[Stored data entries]
>>
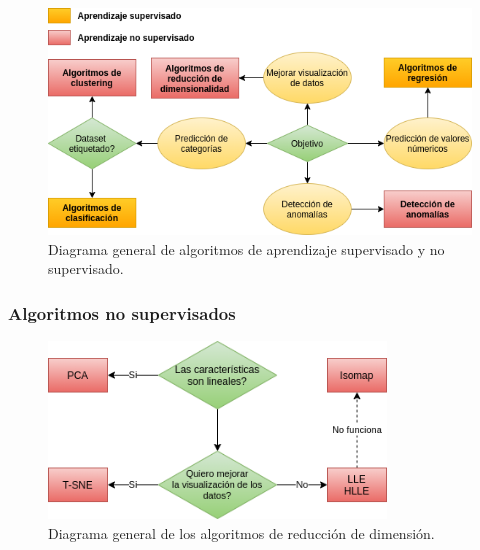 \documentclass[a4paper,12pt]{article}
\begin{document}
\begin{figure}[H]
	\begin{center}				
	\includegraphics[width=1\textwidth]{maindiagram.png}
  	\caption{Diagrama general de algoritmos de aprendizaje supervisado y no supervisado.}
  	\label{fig:maindiagram.}
  	\end{center}
\end{figure}

\subsubsection{Algoritmos no supervisados}

\begin{figure}[H]
	\begin{center}				
	\includegraphics[width=0.8\textwidth]{dimreduxdiagram.png}
  	\caption{Diagrama general de los algoritmos de reducción de dimensión.}
  	\label{fig:dimreduxdiagram.}
  	\end{center}
\end{figure}
\end{document}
<<
### [WHAT THIS TASK INVOLVES]
Which lines of the records above contain the word "label"? Copy each of them.

### [RESULT BELOW]
  	\label{fig:maindiagram.}
  	\label{fig:dimreduxdiagram.}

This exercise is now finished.